◆ **INSTRUCTIONS FOR THE TASK**:
Should a picture appear anywhere in the data, omit it and copy everything else exactly.

◆ **DATA**:

╭──

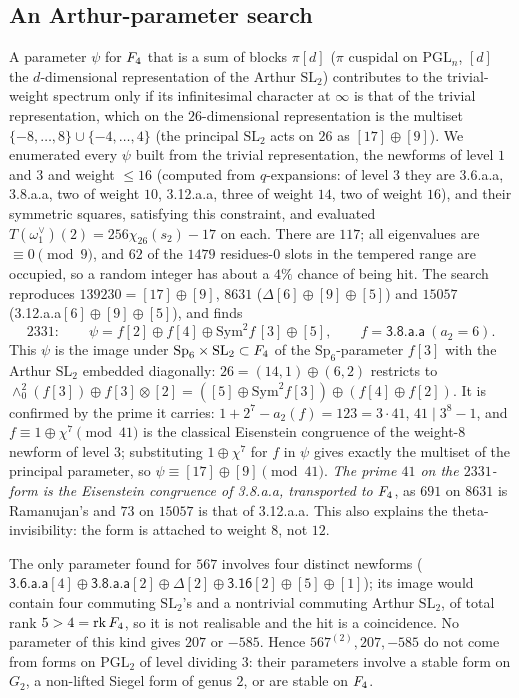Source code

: \documentclass[11pt]{amsart}
\theoremstyle{definition}
\begin{document}
\subsection{An Arthur-parameter search}\label{sec:arthur} A parameter $\psi$ for $\Ff$ that is a sum of blocks $\pi[d]$ ($\pi$ cuspidal on $\mathrm{PGL}_n$, $[d]$ the $d$-dimensional representation of the Arthur $\mathrm{SL}_2$) contributes to the trivial-weight spectrum only if its infinitesimal character at $\infty$ is that of the trivial representation, which on the $26$-dimensional representation is the multiset $\{-8,\dots,8\}\cup\{-4,\dots,4\}$ (the principal $\mathrm{SL}_2$ acts on $26$ as $[17]\oplus[9]$). We enumerated every $\psi$ built from the trivial representation, the newforms of level $1$ and $3$ and weight $\le16$ (computed from $q$-expansions: of level $3$ they are \textsf{3.6.a.a}, \textsf{3.8.a.a}, two of weight $10$, \textsf{3.12.a.a}, three of weight $14$, two of weight $16$), and their symmetric squares, satisfying this constraint, and evaluated $T(\omega_1^\vee)(2)=256\chi_{26}(s_2)-17$ on each. There are $117$; all eigenvalues are $\equiv0\pmod9$, and $62$ of the $1479$ residues-$0$ slots in the tempered range are occupied, so a random integer has about a $4\%$ chance of being hit. The search reproduces $139230=[17]\oplus[9]$, $8631$ ($\Delta[6]\oplus[9]\oplus[5]$) and $15057$ (\textsf{3.12.a.a}$[6]\oplus[9]\oplus[5]$), and finds
\[2331:\qquad \psi=f[2]\oplus f[4]\oplus\mathrm{Sym}^2f\,[3]\oplus[5],\qquad f=\textsf{3.8.a.a}\ (a_2=6).\]
This $\psi$ is the image under $\mathrm{Sp}_6\times\mathrm{SL}_2\subset\Ff$ of the $\mathrm{Sp}_6$-parameter $f[3]$ with the Arthur $\mathrm{SL}_2$ embedded diagonally: $26=(14,1)\oplus(6,2)$ restricts to $\wedge^2_0(f[3])\oplus f[3]\otimes[2]=([5]\oplus\mathrm{Sym}^2f[3])\oplus(f[4]\oplus f[2])$. It is confirmed by the prime it carries: $1+2^7-a_2(f)=123=3\cdot41$, $41\mid3^8-1$, and $f\equiv1\oplus\chi^7\pmod{41}$ is the classical Eisenstein congruence of the weight-$8$ newform of level $3$; substituting $1\oplus\chi^7$ for $f$ in $\psi$ gives exactly the multiset of the principal parameter, so $\psi\equiv[17]\oplus[9]\pmod{41}$. \emph{The prime $41$ on the $2331$-form is the Eisenstein congruence of \textsf{3.8.a.a}, transported to $\Ff$}, as $691$ on $8631$ is Ramanujan's and $73$ on $15057$ is that of \textsf{3.12.a.a}. This also explains the theta-invisibility: the form is attached to weight $8$, not $12$.

The only parameter found for $567$ involves four distinct newforms ($\textsf{3.6.a.a}[4]\oplus\textsf{3.8.a.a}[2]\oplus\Delta[2]\oplus\textsf{3.16}[2]\oplus[5]\oplus[1]$); its image would contain four commuting $\mathrm{SL}_2$'s and a nontrivial commuting Arthur $\mathrm{SL}_2$, of total rank $5>4=\operatorname{rk}\Ff$, so it is not realisable and the hit is a coincidence. No parameter of this kind gives $207$ or $-585$. Hence $567^{(2)},207,-585$ do not come from forms on $\mathrm{PGL}_2$ of level dividing $3$: their parameters involve a stable form on $G_2$, a non-lifted Siegel form of genus $2$, or are stable on $\Ff$.
\end{document}
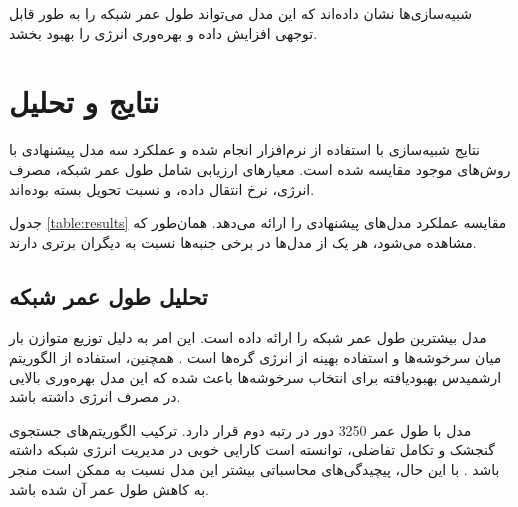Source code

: \documentclass[12pt, onecolumn, a4paper]{article}
\begin{document}
شبیه‌سازی‌ها نشان داده‌اند که این مدل می‌تواند طول عمر شبکه را به طور قابل توجهی افزایش داده و بهره‌وری انرژی را بهبود بخشد.

\section{نتایج و تحلیل}

نتایج شبیه‌سازی با استفاده از نرم‌افزار  انجام شده و عملکرد سه مدل پیشنهادی با روش‌های موجود مقایسه شده است. معیارهای ارزیابی شامل طول عمر شبکه، مصرف انرژی، نرخ انتقال داده، و نسبت تحویل بسته بوده‌اند. 

جدول \ref{table:results} مقایسه عملکرد مدل‌های پیشنهادی را ارائه می‌دهد. همان‌طور که مشاهده می‌شود، هر یک از مدل‌ها در برخی جنبه‌ها نسبت به دیگران برتری دارند. 

\begin{table}[h!]
	\centering
	\caption{مقایسه عملکرد مدل‌های پیشنهادی}
	\label{table:results}
\end{table}

\subsection*{تحلیل طول عمر شبکه}
مدل  بیشترین طول عمر شبکه را ارائه داده است. این امر به دلیل توزیع متوازن بار میان سرخوشه‌ها و استفاده بهینه از انرژی گره‌ها است \cite{ref4, ref5}. همچنین، استفاده از الگوریتم ارشمیدس بهبودیافته برای انتخاب سرخوشه‌ها باعث شده که این مدل بهره‌وری بالایی در مصرف انرژی داشته باشد. 

مدل  با طول عمر 3250 دور در رتبه دوم قرار دارد. ترکیب الگوریتم‌های جستجوی گنجشک و تکامل تفاضلی، توانسته است کارایی خوبی در مدیریت انرژی شبکه داشته باشد \cite{ref6}. با این حال، پیچیدگی‌های محاسباتی بیشتر این مدل نسبت به  ممکن است منجر به کاهش طول عمر آن شده باشد.
\end{document}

╰──

◆ **RESULT OF THIS EXERCISE**:
Source code

: \documentclass[11pt]{amsart}
\theoremstyle{definition}
\begin{document}
\subsection{An Arthur-parameter search}\label{sec:arthur} A parameter $\psi$ for $\Ff$ that is a sum of blocks $\pi[d]$ ($\pi$ cuspidal on $\mathrm{PGL}_n$, $[d]$ the $d$-dimensional representation of the Arthur $\mathrm{SL}_2$) contributes to the trivial-weight spectrum only if its infinitesimal character at $\infty$ is that of the trivial representation, which on the $26$-dimensional representation is the multiset $\{-8,\dots,8\}\cup\{-4,\dots,4\}$ (the principal $\mathrm{SL}_2$ acts on $26$ as $[17]\oplus[9]$). We enumerated every $\psi$ built from the trivial representation, the newforms of level $1$ and $3$ and weight $\le16$ (computed from $q$-expansions: of level $3$ they are \textsf{3.6.a.a}, \textsf{3.8.a.a}, two of weight $10$, \textsf{3.12.a.a}, three of weight $14$, two of weight $16$), and their symmetric squares, satisfying this constraint, and evaluated $T(\omega_1^\vee)(2)=256\chi_{26}(s_2)-17$ on each. There are $117$; all eigenvalues are $\equiv0\pmod9$, and $62$ of the $1479$ residues-$0$ slots in the tempered range are occupied, so a random integer has about a $4\%$ chance of being hit. The search reproduces $139230=[17]\oplus[9]$, $8631$ ($\Delta[6]\oplus[9]\oplus[5]$) and $15057$ (\textsf{3.12.a.a}$[6]\oplus[9]\oplus[5]$), and finds
\[2331:\qquad \psi=f[2]\oplus f[4]\oplus\mathrm{Sym}^2f\,[3]\oplus[5],\qquad f=\textsf{3.8.a.a}\ (a_2=6).\]
This $\psi$ is the image under $\mathrm{Sp}_6\times\mathrm{SL}_2\subset\Ff$ of the $\mathrm{Sp}_6$-parameter $f[3]$ with the Arthur $\mathrm{SL}_2$ embedded diagonally: $26=(14,1)\oplus(6,2)$ restricts to $\wedge^2_0(f[3])\oplus f[3]\otimes[2]=([5]\oplus\mathrm{Sym}^2f[3])\oplus(f[4]\oplus f[2])$. It is confirmed by the prime it carries: $1+2^7-a_2(f)=123=3\cdot41$, $41\mid3^8-1$, and $f\equiv1\oplus\chi^7\pmod{41}$ is the classical Eisenstein congruence of the weight-$8$ newform of level $3$; substituting $1\oplus\chi^7$ for $f$ in $\psi$ gives exactly the multiset of the principal parameter, so $\psi\equiv[17]\oplus[9]\pmod{41}$. \emph{The prime $41$ on the $2331$-form is the Eisenstein congruence of \textsf{3.8.a.a}, transported to $\Ff$}, as $691$ on $8631$ is Ramanujan's and $73$ on $15057$ is that of \textsf{3.12.a.a}. This also explains the theta-invisibility: the form is attached to weight $8$, not $12$.

The only parameter found for $567$ involves four distinct newforms ($\textsf{3.6.a.a}[4]\oplus\textsf{3.8.a.a}[2]\oplus\Delta[2]\oplus\textsf{3.16}[2]\oplus[5]\oplus[1]$); its image would contain four commuting $\mathrm{SL}_2$'s and a nontrivial commuting Arthur $\mathrm{SL}_2$, of total rank $5>4=\operatorname{rk}\Ff$, so it is not realisable and the hit is a coincidence. No parameter of this kind gives $207$ or $-585$. Hence $567^{(2)},207,-585$ do not come from forms on $\mathrm{PGL}_2$ of level dividing $3$: their parameters involve a stable form on $G_2$, a non-lifted Siegel form of genus $2$, or are stable on $\Ff$.
\end{document}
Source code

: \documentclass[12pt, onecolumn, a4paper]{article}
\begin{document}
شبیه‌سازی‌ها نشان داده‌اند که این مدل می‌تواند طول عمر شبکه را به طور قابل توجهی افزایش داده و بهره‌وری انرژی را بهبود بخشد.

\section{نتایج و تحلیل}

نتایج شبیه‌سازی با استفاده از نرم‌افزار  انجام شده و عملکرد سه مدل پیشنهادی با روش‌های موجود مقایسه شده است. معیارهای ارزیابی شامل طول عمر شبکه، مصرف انرژی، نرخ انتقال داده، و نسبت تحویل بسته بوده‌اند. 

جدول \ref{table:results} مقایسه عملکرد مدل‌های پیشنهادی را ارائه می‌دهد. همان‌طور که مشاهده می‌شود، هر یک از مدل‌ها در برخی جنبه‌ها نسبت به دیگران برتری دارند. 

\begin{table}[h!]
	\centering
	\caption{مقایسه عملکرد مدل‌های پیشنهادی}
	\label{table:results}
\end{table}

\subsection*{تحلیل طول عمر شبکه}
مدل  بیشترین طول عمر شبکه را ارائه داده است. این امر به دلیل توزیع متوازن بار میان سرخوشه‌ها و استفاده بهینه از انرژی گره‌ها است \cite{ref4, ref5}. همچنین، استفاده از الگوریتم ارشمیدس بهبودیافته برای انتخاب سرخوشه‌ها باعث شده که این مدل بهره‌وری بالایی در مصرف انرژی داشته باشد. 

مدل  با طول عمر 3250 دور در رتبه دوم قرار دارد. ترکیب الگوریتم‌های جستجوی گنجشک و تکامل تفاضلی، توانسته است کارایی خوبی در مدیریت انرژی شبکه داشته باشد \cite{ref6}. با این حال، پیچیدگی‌های محاسباتی بیشتر این مدل نسبت به  ممکن است منجر به کاهش طول عمر آن شده باشد.
\end{document}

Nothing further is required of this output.